A notebook can carry multiple origin: or dataset: tags — list every origin
or dataset it actually touches.
About platform: tags. The repository’s goal is that every notebook
can run on a user’s own machine via a Dask LocalCluster (with PBS/Slurm
options available for users on HPC). The platform: tag therefore documents
where the notebook has been verified to run — not the only place it
can run. A notebook tagged platform:casper was tested on NCAR Casper using
a PBS cluster; the same notebook should still work locally by flipping the
cluster switch in the notebook (e.g. USE_PBS_SCHEDULER = False). Use a
single platform: value reflecting the platform where the notebook was
verified — there’s no need to also tag platform:laptop just because the
LocalCluster path exists.
Required intro section¶
After the frontmatter, include a short info section so a reader who lands on the notebook directly can tell at a glance whether it’s relevant:
What this does — one or two sentences.
Data origin(s) — which OSDF origin(s) the notebook streams from.
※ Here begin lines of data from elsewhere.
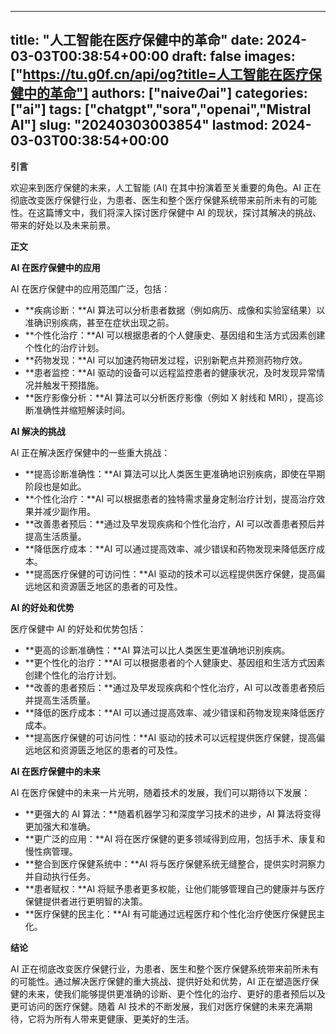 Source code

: 
---
title: "人工智能在医疗保健中的革命"
date: 2024-03-03T00:38:54+00:00
draft: false
images: ["https://tu.g0f.cn/api/og?title=人工智能在医疗保健中的革命"]
authors: ["naiveのai"]
categories: ["ai"]
tags: ["chatgpt","sora","openai","Mistral AI"]
slug: "20240303003854"
lastmod: 2024-03-03T00:38:54+00:00
---
**引言**

欢迎来到医疗保健的未来，人工智能 (AI) 在其中扮演着至关重要的角色。AI 正在彻底改变医疗保健行业，为患者、医生和整个医疗保健系统带来前所未有的可能性。在这篇博文中，我们将深入探讨医疗保健中 AI 的现状，探讨其解决的挑战、带来的好处以及未来前景。

**正文**

**AI 在医疗保健中的应用**

AI 在医疗保健中的应用范围广泛，包括：

* **疾病诊断：**AI 算法可以分析患者数据（例如病历、成像和实验室结果）以准确识别疾病，甚至在症状出现之前。
* **个性化治疗：**AI 可以根据患者的个人健康史、基因组和生活方式因素创建个性化的治疗计划。
* **药物发现：**AI 可以加速药物研发过程，识别新靶点并预测药物疗效。
* **患者监控：**AI 驱动的设备可以远程监控患者的健康状况，及时发现异常情况并触发干预措施。
* **医疗影像分析：**AI 算法可以分析医疗影像（例如 X 射线和 MRI），提高诊断准确性并缩短解读时间。

**AI 解决的挑战**

AI 正在解决医疗保健中的一些重大挑战：

* **提高诊断准确性：**AI 算法可以比人类医生更准确地识别疾病，即使在早期阶段也是如此。
* **个性化治疗：**AI 可以根据患者的独特需求量身定制治疗计划，提高治疗效果并减少副作用。
* **改善患者预后：**通过及早发现疾病和个性化治疗，AI 可以改善患者预后并提高生活质量。
* **降低医疗成本：**AI 可以通过提高效率、减少错误和药物发现来降低医疗成本。
* **提高医疗保健的可访问性：**AI 驱动的技术可以远程提供医疗保健，提高偏远地区和资源匮乏地区的患者的可及性。

**AI 的好处和优势**

医疗保健中 AI 的好处和优势包括：

* **更高的诊断准确性：**AI 算法可以比人类医生更准确地识别疾病。
* **更个性化的治疗：**AI 可以根据患者的个人健康史、基因组和生活方式因素创建个性化的治疗计划。
* **改善的患者预后：**通过及早发现疾病和个性化治疗，AI 可以改善患者预后并提高生活质量。
* **降低的医疗成本：**AI 可以通过提高效率、减少错误和药物发现来降低医疗成本。
* **提高医疗保健的可访问性：**AI 驱动的技术可以远程提供医疗保健，提高偏远地区和资源匮乏地区的患者的可及性。

**AI 在医疗保健中的未来**

AI 在医疗保健中的未来一片光明，随着技术的发展，我们可以期待以下发展：

* **更强大的 AI 算法：**随着机器学习和深度学习技术的进步，AI 算法将变得更加强大和准确。
* **更广泛的应用：**AI 将在医疗保健的更多领域得到应用，包括手术、康复和慢性病管理。
* **整合到医疗保健系统中：**AI 将与医疗保健系统无缝整合，提供实时洞察力并自动执行任务。
* **患者赋权：**AI 将赋予患者更多权能，让他们能够管理自己的健康并与医疗保健提供者进行更明智的决策。
* **医疗保健的民主化：**AI 有可能通过远程医疗和个性化治疗使医疗保健民主化。

**结论**

AI 正在彻底改变医疗保健行业，为患者、医生和整个医疗保健系统带来前所未有的可能性。通过解决医疗保健的重大挑战、提供好处和优势，AI 正在塑造医疗保健的未来，使我们能够提供更准确的诊断、更个性化的治疗、更好的患者预后以及更可访问的医疗保健。随着 AI 技术的不断发展，我们对医疗保健的未来充满期待，它将为所有人带来更健康、更美好的生活。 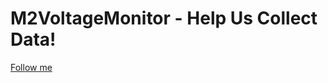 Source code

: # M2VoltageMonitor - Help Us Collect Data!
[Follow me](https://github.com/kenny-macchina/M2VoltageMonitor)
Compute platform — where the notebook was tested.
Prerequisites — any credentials, accounts, or HPC allocations needed.
Approximate runtime and data volume — rough order of magnitude.
If a notebook requires NCAR HPC access (Casper/Derecho) or any other non-public resource, say so in this section so external readers aren’t surprised.
Other guidelines¶
Clear notebook outputs that contain large embedded data before committing (
jupyter nbconvert --clear-output --inplace your_notebook.ipynb).Avoid hard-coded paths to user-private storage; use environment variables or call them out in the prerequisites.
Keep cell outputs that visualize results — those are the value of the example.
Reporting issues¶
Bugs, broken links, environment problems, and suggestions all belong in GitHub Issues.